A RANDOMIZED COMPARISON OF DEGRADABLE ESOPHAGEAL STENT VS DILATION THERAPY: *DESTINY TRIAL* FOR PATIENTS WITH RECURRENT BENIGN ESOPHAGEAL STRICTURES

Recurrent benign esophageal strictures are a regular cause of dysphagia and
significantly impair quality of life. The treatment algorithm for patients with
recurrent benign esophageal strictures, which is mostly based on experts*
opinions, states that after failure of standard dilation, steroid injections
can be added or electrocautery incisions can be performed. If strictures remain
refractory (approximately 10% of patients), esophageal stent placement for
prolonged dilation can be attempted. No randomized trials have been performed
to evaluate whether stent placement earlier in the treatment algorithm could be
more effective and reduces the number of repeat dilations. Based on data of
previously performed studies, it was hypothesized that patients with recurrent
benign strictures may benefit from early stent placement.

To compare the efficacy and safety of dilation of recurrent benign esophageal
strictures by using a degradable self-expanding stent or standard dilation
therapy.

International multicenter, randomized controlled trial conducted in the
European Union

Standard dilation therapy (balloon or bougie dilation) to 18 mm vs. placement
of a degradable stent (SX-ELLA Stent Esophageal Degradable BD (Ella-CS, s.r.o.,
Czech Republic)) with a diameter of 18, 20, or 23 mm.
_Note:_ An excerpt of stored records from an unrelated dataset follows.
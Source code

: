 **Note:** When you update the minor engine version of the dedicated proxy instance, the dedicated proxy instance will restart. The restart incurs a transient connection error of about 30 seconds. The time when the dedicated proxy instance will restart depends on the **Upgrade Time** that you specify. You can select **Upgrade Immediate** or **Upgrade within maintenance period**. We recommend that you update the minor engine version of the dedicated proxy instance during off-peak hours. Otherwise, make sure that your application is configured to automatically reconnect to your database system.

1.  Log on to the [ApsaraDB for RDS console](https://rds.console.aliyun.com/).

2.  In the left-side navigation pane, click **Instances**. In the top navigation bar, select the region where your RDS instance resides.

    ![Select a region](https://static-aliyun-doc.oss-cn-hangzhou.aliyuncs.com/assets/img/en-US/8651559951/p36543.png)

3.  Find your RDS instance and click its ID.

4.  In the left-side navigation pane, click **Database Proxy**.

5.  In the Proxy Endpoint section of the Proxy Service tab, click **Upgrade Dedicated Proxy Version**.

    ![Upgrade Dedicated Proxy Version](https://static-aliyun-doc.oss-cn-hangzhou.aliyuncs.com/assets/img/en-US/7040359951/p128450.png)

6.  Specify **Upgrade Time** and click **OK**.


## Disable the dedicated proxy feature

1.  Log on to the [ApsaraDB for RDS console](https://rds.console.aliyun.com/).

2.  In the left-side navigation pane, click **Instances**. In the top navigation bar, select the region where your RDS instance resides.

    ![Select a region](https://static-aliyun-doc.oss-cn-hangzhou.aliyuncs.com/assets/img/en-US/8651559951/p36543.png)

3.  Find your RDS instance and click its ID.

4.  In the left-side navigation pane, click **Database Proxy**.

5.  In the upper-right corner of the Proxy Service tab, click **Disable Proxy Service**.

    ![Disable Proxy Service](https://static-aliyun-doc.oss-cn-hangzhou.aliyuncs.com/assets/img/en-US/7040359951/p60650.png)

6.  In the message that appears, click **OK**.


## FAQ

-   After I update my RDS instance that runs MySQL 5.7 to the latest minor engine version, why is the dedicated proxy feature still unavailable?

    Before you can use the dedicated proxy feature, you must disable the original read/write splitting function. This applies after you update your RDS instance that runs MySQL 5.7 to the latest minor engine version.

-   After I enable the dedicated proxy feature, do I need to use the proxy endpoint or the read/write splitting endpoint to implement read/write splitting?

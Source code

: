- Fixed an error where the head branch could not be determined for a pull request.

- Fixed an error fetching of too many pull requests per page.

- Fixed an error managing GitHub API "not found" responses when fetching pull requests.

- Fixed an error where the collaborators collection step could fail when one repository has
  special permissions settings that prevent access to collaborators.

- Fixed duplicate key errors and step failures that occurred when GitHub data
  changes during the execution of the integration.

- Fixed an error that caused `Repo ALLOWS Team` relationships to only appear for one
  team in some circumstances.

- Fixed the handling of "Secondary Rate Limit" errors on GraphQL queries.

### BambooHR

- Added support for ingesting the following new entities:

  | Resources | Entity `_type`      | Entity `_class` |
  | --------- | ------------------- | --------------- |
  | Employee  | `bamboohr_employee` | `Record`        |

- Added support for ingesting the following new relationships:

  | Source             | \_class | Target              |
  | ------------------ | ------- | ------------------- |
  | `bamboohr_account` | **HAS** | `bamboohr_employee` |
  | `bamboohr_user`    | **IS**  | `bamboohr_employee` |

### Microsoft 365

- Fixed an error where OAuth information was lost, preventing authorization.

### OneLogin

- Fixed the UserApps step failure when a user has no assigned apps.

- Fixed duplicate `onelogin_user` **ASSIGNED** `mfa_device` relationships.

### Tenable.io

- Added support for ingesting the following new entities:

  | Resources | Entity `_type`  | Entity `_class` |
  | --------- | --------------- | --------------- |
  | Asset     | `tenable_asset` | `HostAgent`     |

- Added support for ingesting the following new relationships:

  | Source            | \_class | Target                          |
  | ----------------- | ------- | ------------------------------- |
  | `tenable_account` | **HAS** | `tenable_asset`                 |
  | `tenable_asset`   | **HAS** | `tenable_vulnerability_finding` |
The potential benefit of study participation is the possibility for early stent
placement, which implies a prolonged dilation period, earlier in the treatment
algorithm than routinely performed. This may result in a longer dysphagia free
period and a reduction of repeat endoscopies for patients with recurrent or
refractory strictures, who would otherwise be frequently dilated. As it is
currently not know whether this is indeed beneficial, the benefit of study
participation is uncertain.

The risk associated with stent placement may be slightly higher as well, as
retrosternal pain occurs more frequently after stent placement than after
dilation therapy (15% vs. 0-5%). In most cases, pain is very well treated with
analgesic and resolves within a week. Stent migration occurs in less than 10%
of patients. In most of these cases, no interventions (such as stent removal)
are required as the stent rapidly degrades, due to the low pH in the stomach.
For patients being treated with bougie or balloon dilation, the risk of
perforation is 0.5%. Perforation rate after BD stent placement is unknown,
although a systematic review in a similar population has shown that
perforations are rare (2%) when previous, rather stiff plastic stents designs
were placed. This suggests that perforation rate after BD stent placement would
at least be similar or lower than 2%. The risk of higher complication rates (5%
vs. 15%) is considered justifiable due to the expected beneficial long term
outcome in patients who receive BD stent placement. The number of repeat
endoscopies for repeat dilation, which is also considered a major burden to
patients, will probably be significantly lower in the BD stent group.

The burden of study participation to patients consists of 8 follow-up phone
calls taking approximately 15 minutes with a questionnaire and questions
regarding dysphagia. BD stent patients will have one follow-up visit at 3
months that requires radiographic assessment. If the gold markers are seen at
the 3 month assessment; then at 6 months, the patient will come back for
another radiographic assessment. The questionnaire will also be completed
during this visit. No additional study visits are necessary.